#### Data in this exercise

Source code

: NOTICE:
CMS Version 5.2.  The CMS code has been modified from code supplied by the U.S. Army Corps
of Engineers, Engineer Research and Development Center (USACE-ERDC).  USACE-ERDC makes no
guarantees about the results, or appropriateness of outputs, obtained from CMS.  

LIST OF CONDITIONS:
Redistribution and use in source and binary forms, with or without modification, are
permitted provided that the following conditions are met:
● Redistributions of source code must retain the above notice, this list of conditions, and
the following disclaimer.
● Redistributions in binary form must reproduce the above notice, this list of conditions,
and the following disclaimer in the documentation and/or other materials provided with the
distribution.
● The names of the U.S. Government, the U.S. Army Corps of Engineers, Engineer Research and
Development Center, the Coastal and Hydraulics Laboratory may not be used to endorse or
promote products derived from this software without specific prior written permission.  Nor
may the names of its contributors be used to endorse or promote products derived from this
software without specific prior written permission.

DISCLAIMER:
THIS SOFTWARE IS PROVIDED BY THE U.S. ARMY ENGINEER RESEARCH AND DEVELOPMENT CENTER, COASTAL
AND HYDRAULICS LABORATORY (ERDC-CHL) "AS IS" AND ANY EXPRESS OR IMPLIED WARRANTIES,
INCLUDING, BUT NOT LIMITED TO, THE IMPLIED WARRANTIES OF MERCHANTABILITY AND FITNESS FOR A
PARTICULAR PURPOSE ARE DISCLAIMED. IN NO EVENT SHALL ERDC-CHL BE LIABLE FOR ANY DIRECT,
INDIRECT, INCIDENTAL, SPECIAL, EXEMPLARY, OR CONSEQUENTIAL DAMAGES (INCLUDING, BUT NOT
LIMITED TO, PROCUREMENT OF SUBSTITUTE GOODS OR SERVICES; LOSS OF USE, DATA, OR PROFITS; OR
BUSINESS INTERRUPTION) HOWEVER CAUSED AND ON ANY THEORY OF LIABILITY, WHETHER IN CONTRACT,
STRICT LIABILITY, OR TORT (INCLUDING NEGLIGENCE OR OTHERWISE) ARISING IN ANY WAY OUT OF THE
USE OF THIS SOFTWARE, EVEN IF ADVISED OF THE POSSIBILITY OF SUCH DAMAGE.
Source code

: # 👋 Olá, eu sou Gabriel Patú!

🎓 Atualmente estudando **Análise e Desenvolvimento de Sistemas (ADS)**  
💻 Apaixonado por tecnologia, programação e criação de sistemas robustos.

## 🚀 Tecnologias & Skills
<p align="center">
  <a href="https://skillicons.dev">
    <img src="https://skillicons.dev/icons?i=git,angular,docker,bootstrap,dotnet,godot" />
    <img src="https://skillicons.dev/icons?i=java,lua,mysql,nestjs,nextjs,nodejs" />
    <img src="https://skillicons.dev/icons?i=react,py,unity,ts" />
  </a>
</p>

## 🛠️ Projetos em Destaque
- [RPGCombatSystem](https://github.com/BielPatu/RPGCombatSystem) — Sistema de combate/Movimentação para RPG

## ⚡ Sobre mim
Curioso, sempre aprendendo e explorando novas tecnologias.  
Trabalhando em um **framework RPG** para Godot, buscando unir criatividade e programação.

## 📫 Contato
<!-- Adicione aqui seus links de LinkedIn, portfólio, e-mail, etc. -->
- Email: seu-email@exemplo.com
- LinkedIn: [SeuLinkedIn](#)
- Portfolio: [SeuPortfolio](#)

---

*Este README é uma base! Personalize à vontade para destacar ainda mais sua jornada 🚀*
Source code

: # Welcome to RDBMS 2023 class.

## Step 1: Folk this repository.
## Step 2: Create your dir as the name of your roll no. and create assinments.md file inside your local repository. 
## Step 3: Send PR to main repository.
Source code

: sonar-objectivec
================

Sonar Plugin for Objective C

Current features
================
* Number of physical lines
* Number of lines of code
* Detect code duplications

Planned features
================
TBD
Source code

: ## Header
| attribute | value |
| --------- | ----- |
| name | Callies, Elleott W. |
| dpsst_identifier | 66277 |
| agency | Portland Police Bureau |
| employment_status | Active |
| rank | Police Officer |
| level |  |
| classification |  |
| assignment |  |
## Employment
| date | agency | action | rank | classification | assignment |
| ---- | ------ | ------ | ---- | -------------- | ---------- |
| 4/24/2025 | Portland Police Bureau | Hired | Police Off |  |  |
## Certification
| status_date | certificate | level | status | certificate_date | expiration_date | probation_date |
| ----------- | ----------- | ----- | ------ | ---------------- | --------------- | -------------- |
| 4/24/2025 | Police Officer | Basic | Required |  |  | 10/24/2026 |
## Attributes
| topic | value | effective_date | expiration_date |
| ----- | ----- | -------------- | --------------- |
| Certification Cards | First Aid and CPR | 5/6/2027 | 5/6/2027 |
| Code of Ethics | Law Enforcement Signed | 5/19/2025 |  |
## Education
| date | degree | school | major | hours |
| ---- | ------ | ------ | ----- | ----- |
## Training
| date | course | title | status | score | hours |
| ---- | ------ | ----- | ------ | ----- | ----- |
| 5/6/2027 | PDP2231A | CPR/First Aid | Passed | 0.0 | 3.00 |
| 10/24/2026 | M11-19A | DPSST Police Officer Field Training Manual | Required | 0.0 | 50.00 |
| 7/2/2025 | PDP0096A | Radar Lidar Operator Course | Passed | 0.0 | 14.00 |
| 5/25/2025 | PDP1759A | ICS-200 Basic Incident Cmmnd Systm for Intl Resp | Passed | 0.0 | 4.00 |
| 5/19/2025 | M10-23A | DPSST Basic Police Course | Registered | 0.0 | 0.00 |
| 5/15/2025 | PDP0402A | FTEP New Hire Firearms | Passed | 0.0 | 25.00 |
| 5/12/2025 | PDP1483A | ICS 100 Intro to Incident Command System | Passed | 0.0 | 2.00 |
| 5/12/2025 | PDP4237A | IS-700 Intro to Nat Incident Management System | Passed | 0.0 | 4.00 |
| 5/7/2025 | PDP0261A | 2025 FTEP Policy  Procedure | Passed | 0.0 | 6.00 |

########

__Task details__:
The data is to be given again in full, with every line exact.

__Written reply__:
Source code

: NOTICE:
CMS Version 5.2.  The CMS code has been modified from code supplied by the U.S. Army Corps
of Engineers, Engineer Research and Development Center (USACE-ERDC).  USACE-ERDC makes no
guarantees about the results, or appropriateness of outputs, obtained from CMS.  

LIST OF CONDITIONS:
Redistribution and use in source and binary forms, with or without modification, are
permitted provided that the following conditions are met:
● Redistributions of source code must retain the above notice, this list of conditions, and
the following disclaimer.
● Redistributions in binary form must reproduce the above notice, this list of conditions,
and the following disclaimer in the documentation and/or other materials provided with the
distribution.
● The names of the U.S. Government, the U.S. Army Corps of Engineers, Engineer Research and
Development Center, the Coastal and Hydraulics Laboratory may not be used to endorse or
promote products derived from this software without specific prior written permission.  Nor
may the names of its contributors be used to endorse or promote products derived from this
software without specific prior written permission.

DISCLAIMER:
THIS SOFTWARE IS PROVIDED BY THE U.S. ARMY ENGINEER RESEARCH AND DEVELOPMENT CENTER, COASTAL
AND HYDRAULICS LABORATORY (ERDC-CHL) "AS IS" AND ANY EXPRESS OR IMPLIED WARRANTIES,
INCLUDING, BUT NOT LIMITED TO, THE IMPLIED WARRANTIES OF MERCHANTABILITY AND FITNESS FOR A
PARTICULAR PURPOSE ARE DISCLAIMED. IN NO EVENT SHALL ERDC-CHL BE LIABLE FOR ANY DIRECT,
INDIRECT, INCIDENTAL, SPECIAL, EXEMPLARY, OR CONSEQUENTIAL DAMAGES (INCLUDING, BUT NOT
LIMITED TO, PROCUREMENT OF SUBSTITUTE GOODS OR SERVICES; LOSS OF USE, DATA, OR PROFITS; OR
BUSINESS INTERRUPTION) HOWEVER CAUSED AND ON ANY THEORY OF LIABILITY, WHETHER IN CONTRACT,
STRICT LIABILITY, OR TORT (INCLUDING NEGLIGENCE OR OTHERWISE) ARISING IN ANY WAY OUT OF THE
USE OF THIS SOFTWARE, EVEN IF ADVISED OF THE POSSIBILITY OF SUCH DAMAGE.
Source code

: # 👋 Olá, eu sou Gabriel Patú!

🎓 Atualmente estudando **Análise e Desenvolvimento de Sistemas (ADS)**  
💻 Apaixonado por tecnologia, programação e criação de sistemas robustos.

## 🚀 Tecnologias & Skills
<p align="center">
  <a href="https://skillicons.dev">
    <img src="https://skillicons.dev/icons?i=git,angular,docker,bootstrap,dotnet,godot" />
    <img src="https://skillicons.dev/icons?i=java,lua,mysql,nestjs,nextjs,nodejs" />
    <img src="https://skillicons.dev/icons?i=react,py,unity,ts" />
  </a>
</p>

## 🛠️ Projetos em Destaque
- [RPGCombatSystem](https://github.com/BielPatu/RPGCombatSystem) — Sistema de combate/Movimentação para RPG

## ⚡ Sobre mim
Curioso, sempre aprendendo e explorando novas tecnologias.  
Trabalhando em um **framework RPG** para Godot, buscando unir criatividade e programação.

## 📫 Contato
<!-- Adicione aqui seus links de LinkedIn, portfólio, e-mail, etc. -->
- Email: seu-email@exemplo.com
- LinkedIn: [SeuLinkedIn](#)
- Portfolio: [SeuPortfolio](#)

---

*Este README é uma base! Personalize à vontade para destacar ainda mais sua jornada 🚀*
Source code

: # Welcome to RDBMS 2023 class.

## Step 1: Folk this repository.
## Step 2: Create your dir as the name of your roll no. and create assinments.md file inside your local repository. 
## Step 3: Send PR to main repository.
Source code

: sonar-objectivec
================

Sonar Plugin for Objective C

Current features
================
* Number of physical lines
* Number of lines of code
* Detect code duplications

Planned features
================
TBD
Source code

: ## Header
| attribute | value |
| --------- | ----- |
| name | Callies, Elleott W. |
| dpsst_identifier | 66277 |
| agency | Portland Police Bureau |
| employment_status | Active |
| rank | Police Officer |
| level |  |
| classification |  |
| assignment |  |
## Employment
| date | agency | action | rank | classification | assignment |
| ---- | ------ | ------ | ---- | -------------- | ---------- |
| 4/24/2025 | Portland Police Bureau | Hired | Police Off |  |  |
## Certification
| status_date | certificate | level | status | certificate_date | expiration_date | probation_date |
| ----------- | ----------- | ----- | ------ | ---------------- | --------------- | -------------- |
| 4/24/2025 | Police Officer | Basic | Required |  |  | 10/24/2026 |
## Attributes
| topic | value | effective_date | expiration_date |
| ----- | ----- | -------------- | --------------- |
| Certification Cards | First Aid and CPR | 5/6/2027 | 5/6/2027 |
| Code of Ethics | Law Enforcement Signed | 5/19/2025 |  |
## Education
| date | degree | school | major | hours |
| ---- | ------ | ------ | ----- | ----- |
## Training
| date | course | title | status | score | hours |
| ---- | ------ | ----- | ------ | ----- | ----- |
| 5/6/2027 | PDP2231A | CPR/First Aid | Passed | 0.0 | 3.00 |
| 10/24/2026 | M11-19A | DPSST Police Officer Field Training Manual | Required | 0.0 | 50.00 |
| 7/2/2025 | PDP0096A | Radar Lidar Operator Course | Passed | 0.0 | 14.00 |
| 5/25/2025 | PDP1759A | ICS-200 Basic Incident Cmmnd Systm for Intl Resp | Passed | 0.0 | 4.00 |
| 5/19/2025 | M10-23A | DPSST Basic Police Course | Registered | 0.0 | 0.00 |
| 5/15/2025 | PDP0402A | FTEP New Hire Firearms | Passed | 0.0 | 25.00 |
| 5/12/2025 | PDP1483A | ICS 100 Intro to Incident Command System | Passed | 0.0 | 2.00 |
| 5/12/2025 | PDP4237A | IS-700 Intro to Nat Incident Management System | Passed | 0.0 | 4.00 |
| 5/7/2025 | PDP0261A | 2025 FTEP Policy  Procedure | Passed | 0.0 | 6.00 |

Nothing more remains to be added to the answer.